Myrna D. - Philippines Convention News - April 1, 2013

Lal-lo is the convention furthest north, located maybe 25 miles from the ocean along the Caugayan River (which is the largest in the Philippines). We crossed over this river quite a few times on our way here in the van.  We could see from our vantage point the ladies washing their clothes in the river and then laid to dry on the rocks or bushes - colorful sight.  It was too far away for any photo, and difficult as we were travelling.  There are two crops that dot the landscape, field corn and rice fields.  It is the time for harvest so there was rice drying along the road in many places, or over 100# bags filled, finished drying and ready for the mill.  They say the price is down this season.

So, I’ve been close to some water buffalo as I’ve stayed in the homes of rice farmers.  We also passed by country stands of watermelon vendors.  Watermelons, mangos, and bananas (nothing like we have at home) are commonly served at the meals. Some of the new fruits are star apples (nothing like an apple), soursop (not sure of the spelling), and chicos. Convention is held in a home where the man harvests coconuts, so there is a nice scent of ripe coconut in the air.
The gospel is new to these parts.  There was a lady who was raised in a professing home near Cavite, and married outside and moved with her husband to where his people were from, and after several years with no fellowship, asked the workers to come.  We stayed with this couple last night (who are not grandparents). There were about 80 at the convention, and maybe 1/3 was children.  They have 2 convention meetings a day both here and at the coming convention this week.  They have had evening meetings before, but due to rebel activity in these parts and it wasn’t safe for the people to be out waiting for public transportation after dark; they have just the two.
The work of God in these lives is the very same and that makes me feel right at home. Hearing the foreign chatter does not make me feel right at home, but the workers I’ve had with me have been good to interpret when it is necessary.  The other day I asked the lady of the home where the bathroom was and was taken to the place to take a bucket shower (so I went and asked one of the sisters where it was). I don’t know if it is true for all parts of the Philippine Islands but I’ve noticed that all the homes have an outside kitchen.  One lady said that they choose to cook with wood outside because wood is plentiful and it saves on electricity. They do have a hot plate and microwave in the inside counters in the house. The outside kitchen is called “the dirty kitchen.”
Yes it has been hot, but not so much that it has been miserable for me.  It has ranged from 80-92 degrees since Guam, and it’s been about the same.  They keep lots of fans going. Reminds me of Olympia preps and convention when we get the heat spell.

Since John Mastin and Larry Taylor are from Washington, their names are mentioned when they ask what state I am from.

Yesterday we heard about the true shepherd. He will lead to pastures that are good for us. He counts the times we have followed Him, not every time we have fallen. The shepherd knows what we need, but He won’t give it until we ask.

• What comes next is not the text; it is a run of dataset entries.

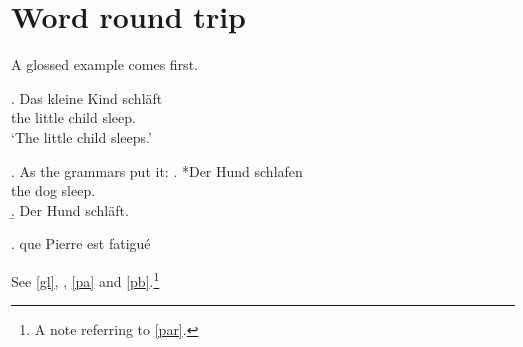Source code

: \documentclass{article}
\begin{document}
\section{Word round trip}

A glossed example comes first.

\ex.\label{gl} \gll Das {kleine Kind} schl\"aft \\
     the {little child} sleep. \\
\glt `The little child sleeps.'

\ex.\label{par} As the grammars put it:
\a.\label{pa} *\gll Der Hund schlafen \\
     the dog sleep. \\
\b.\label{pb} Der Hund schl\"aft.

\ex. que Pierre est fatigu\'e\exannot{[CP]}

See \ref{gl}, , \ref{pa} and \ref{pb}.\footnote{A note referring to \ref{par}.}
\end{document}
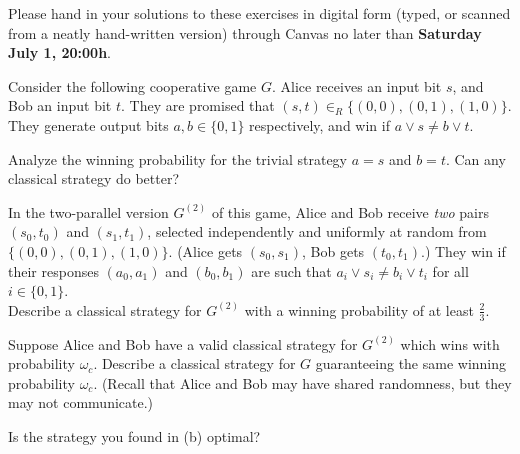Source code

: \documentclass[a4paper,10pt,landscape,twocolumn]{scrartcl}
\newcommand\deadline{Saturday July 1, 20:00h}
\begin{document}
\newcommand{\Hmin}{\mathrm{H}_{\mathrm{min}}}

\homeworkproblems

{\sffamily\noindent
Please hand in your solutions to these exercises in digital form (typed, or scanned from a neatly hand-written version) through Canvas no later than \textbf{\deadline}.  %
}

\begin{exercise}
	Consider the following cooperative game $G$. Alice receives an input bit $s$, and Bob an input bit $t$. They are promised that $(s,t) \in_R \{(0,0),(0,1),(1,0)\}$. They generate output bits $a,b \in \{0,1\}$ respectively, and win if $a \vee s \neq b \vee t$.
	\begin{subex}
		Analyze the winning probability for the trivial strategy $a = s$ and $b = t$. Can any classical strategy do better?
	\end{subex}
    \begin{subex}
    	In the two-parallel version $G^{(2)}$ of this game, Alice and Bob receive \emph{two} pairs $(s_0, t_0)$ and $(s_1, t_1)$, selected independently and uniformly at random from $\{(0,0),(0,1),(1,0)\}$. (Alice gets $(s_0, s_1)$, Bob gets $(t_0, t_1)$.) They win if their responses $(a_0, a_1)$ and $(b_0, b_1)$ are such that $a_i \vee s_i \neq b_i \vee t_i$ for all $i \in \{0,1\}$.
    	\\
    	Describe a classical strategy for $G^{(2)}$ with a winning probability of at least $\frac{2}{3}$.
    \end{subex}
    \begin{subex}
    	Suppose Alice and Bob have a valid classical strategy for $G^{(2)}$ which wins with probability $\omega_c$. Describe a classical strategy for $G$ guaranteeing the same winning probability $\omega_c$. (Recall that Alice and Bob may have shared randomness, but they may not communicate.)
    \end{subex}
    \begin{subex}
    Is the strategy you found in (b) optimal?
    \end{subex}
\end{exercise}
\end{document}
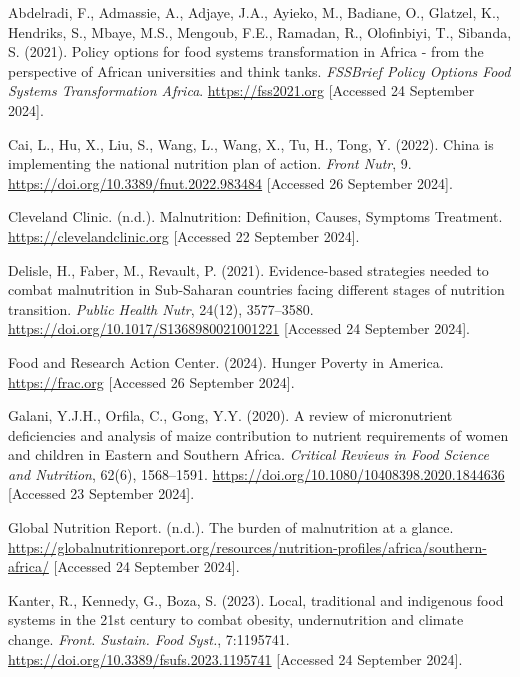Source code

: \documentclass[a4paper,11pt]{report}
\begin{document}
	\begin{thebibliography}
	Abdelradi, F., Admassie, A., Adjaye, J.A., Ayieko, M., Badiane, O., Glatzel, K., Hendriks, S., Mbaye, M.S., Mengoub, F.E., Ramadan, R., Olofinbiyi, T., Sibanda, S. (2021). Policy options for food systems transformation in Africa - from the perspective of African universities and think tanks. \textit{FSSBrief Policy Options Food Systems Transformation Africa}. \url{https://fss2021.org} [Accessed 24 September 2024].
	
	Cai, L., Hu, X., Liu, S., Wang, L., Wang, X., Tu, H., Tong, Y. (2022). China is implementing the national nutrition plan of action. \textit{Front Nutr}, 9. \url{https://doi.org/10.3389/fnut.2022.983484} [Accessed 26 September 2024].
	
	Cleveland Clinic. (n.d.). Malnutrition: Definition, Causes, Symptoms Treatment. \url{https://clevelandclinic.org} [Accessed 22 September 2024].
	
	Delisle, H., Faber, M., Revault, P. (2021). Evidence-based strategies needed to combat malnutrition in Sub-Saharan countries facing different stages of nutrition transition. \textit{Public Health Nutr}, 24(12), 3577–3580. \url{https://doi.org/10.1017/S1368980021001221} [Accessed 24 September 2024].
	
	Food and Research Action Center. (2024). Hunger Poverty in America. \url{https://frac.org} [Accessed 26 September 2024].
	
	Galani, Y.J.H., Orfila, C., Gong, Y.Y. (2020). A review of micronutrient deficiencies and analysis of maize contribution to nutrient requirements of women and children in Eastern and Southern Africa. \textit{Critical Reviews in Food Science and Nutrition}, 62(6), 1568–1591. \url{https://doi.org/10.1080/10408398.2020.1844636} [Accessed 23 September 2024].
	
	Global Nutrition Report. (n.d.). The burden of malnutrition at a glance. \url{https://globalnutritionreport.org/resources/nutrition-profiles/africa/southern-africa/} [Accessed 24 September 2024].
	
	Kanter, R., Kennedy, G., Boza, S. (2023). Local, traditional and indigenous food systems in the 21st century to combat obesity, undernutrition and climate change. \textit{Front. Sustain. Food Syst.}, 7:1195741. \url{https://doi.org/10.3389/fsufs.2023.1195741} [Accessed 24 September 2024].
	

\end{thebibliography}
\end{document}
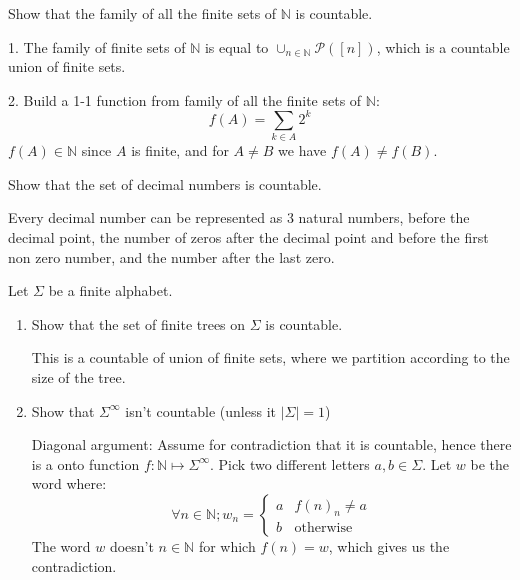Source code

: \documentclass[a4paper,11pt]{exam}
\newcommand{\N}{\mathbb{N}}
\begin{document}
\begin{questions}
  \question
  Show that the family of all the finite sets of $\N$ is countable.

  \begin{solution}
  	1. The family of finite  sets of $\N$ is equal to $ \cup_{n\in\N }\mathcal{P}([n])	$, which is a countable union of finite sets.
  	
  	2. Build a 1-1 function from family of all the finite sets of $\N$: 
  	\[
  		f(A) = \sum_{k\in A} 2^k
  	\] 
   	$ f(A)\in \N$ since $A$  is finite, and for $ A\neq B $ we have $f(A)\neq f(B)$.
  \end{solution}

  \question
  Show that the set of decimal numbers is countable.

  \begin{solution}
  	Every decimal number can be represented as 3 natural numbers, before the decimal point, the number of zeros after the decimal point and before the first non zero number, and the number after the last zero.

  \end{solution}

  \question
  Let $\Sigma$ be a finite alphabet.
  \begin{enumerate}
    \item Show that the set of finite trees on $\Sigma$ is countable.
   

      \begin{solution}
        This is a countable of union of finite sets, where we partition according to the size of the tree.
      \end{solution}

    \item Show that $\Sigma^\infty$ isn't countable (unless it $|\Sigma| = 1$)

      \begin{solution}
      	Diagonal argument: Assume for contradiction that it is countable, hence there is a onto function $f:\N\mapsto \Sigma^\infty$. Pick two different letters $a,b\in\Sigma$. 
      	Let $w$ be the word where:
      	\[
      		\forall n\in\N;w_{n}=\begin{cases}
      		a & f(n)_{n}\neq a\\
      		b & \text{otherwise}
      		\end{cases}
      	\] 
      	The word $w$ doesn't  $n\in\N$ for which $f(n) = w$, which gives us the contradiction. 
      \end{solution}
  \end{enumerate}


\end{questions}
\end{document}

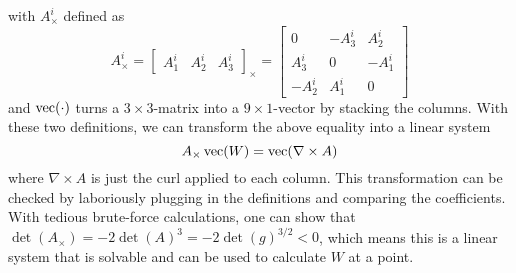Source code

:\documentclass[../thesis.tex]{subfiles}
\begin{document}
with $A^i_{\times}$ defined as
$$A^i_{\times} = \begin{bmatrix}
  A^i_1 & A^i_2 & A^i_3
\end{bmatrix}_{\times} =
\begin{bmatrix}
  0 & -A^i_3 & A^i_2 \\
  A^i_3 & 0 & -A^i_1 \\
  -A^i_2 & A^i_1 & 0
\end{bmatrix}$$ and $\operatorname{vec}(\cdot)$ turns a $3\times3$-matrix into a $9\times1$-vector by stacking the columns.
With these two definitions, we can transform the above equality into a linear system
\begin{equation}
  A_{\times} \operatorname{vec}(W) = \operatorname{vec} (\nabla \times A)
\end{equation}\label{eq:linearsystem}
where $\nabla \times A$ is just the curl applied to each column. This transformation can be checked by laboriously plugging in the definitions and comparing the coefficients.
With tedious brute-force calculations, one can show that $\det(A_{\times})=-2\det(A)^3=-2\det(g)^{3/2}<0$, which
means this is a linear system that is solvable and can be used to calculate $W$ at a point.
\end{document}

He knows our hearts and He knows if we feel our need or not.

Another spoke on the two branches in John 15. Those that are dead with no life are cut off, and those that are connected and alive that are purged, that they will bear more fruit.

I’ve moved on a couple hours different in time zone, so today when I awoke and began my day (5:30) it would have been Sunday afternoon about 1:30, and you would have all been thinking of the gospel meetings!   

Thinking of each of you in your place, 

PS: there have been a few mosquitoes.  They say it isn’t the season, so I’m glad about that.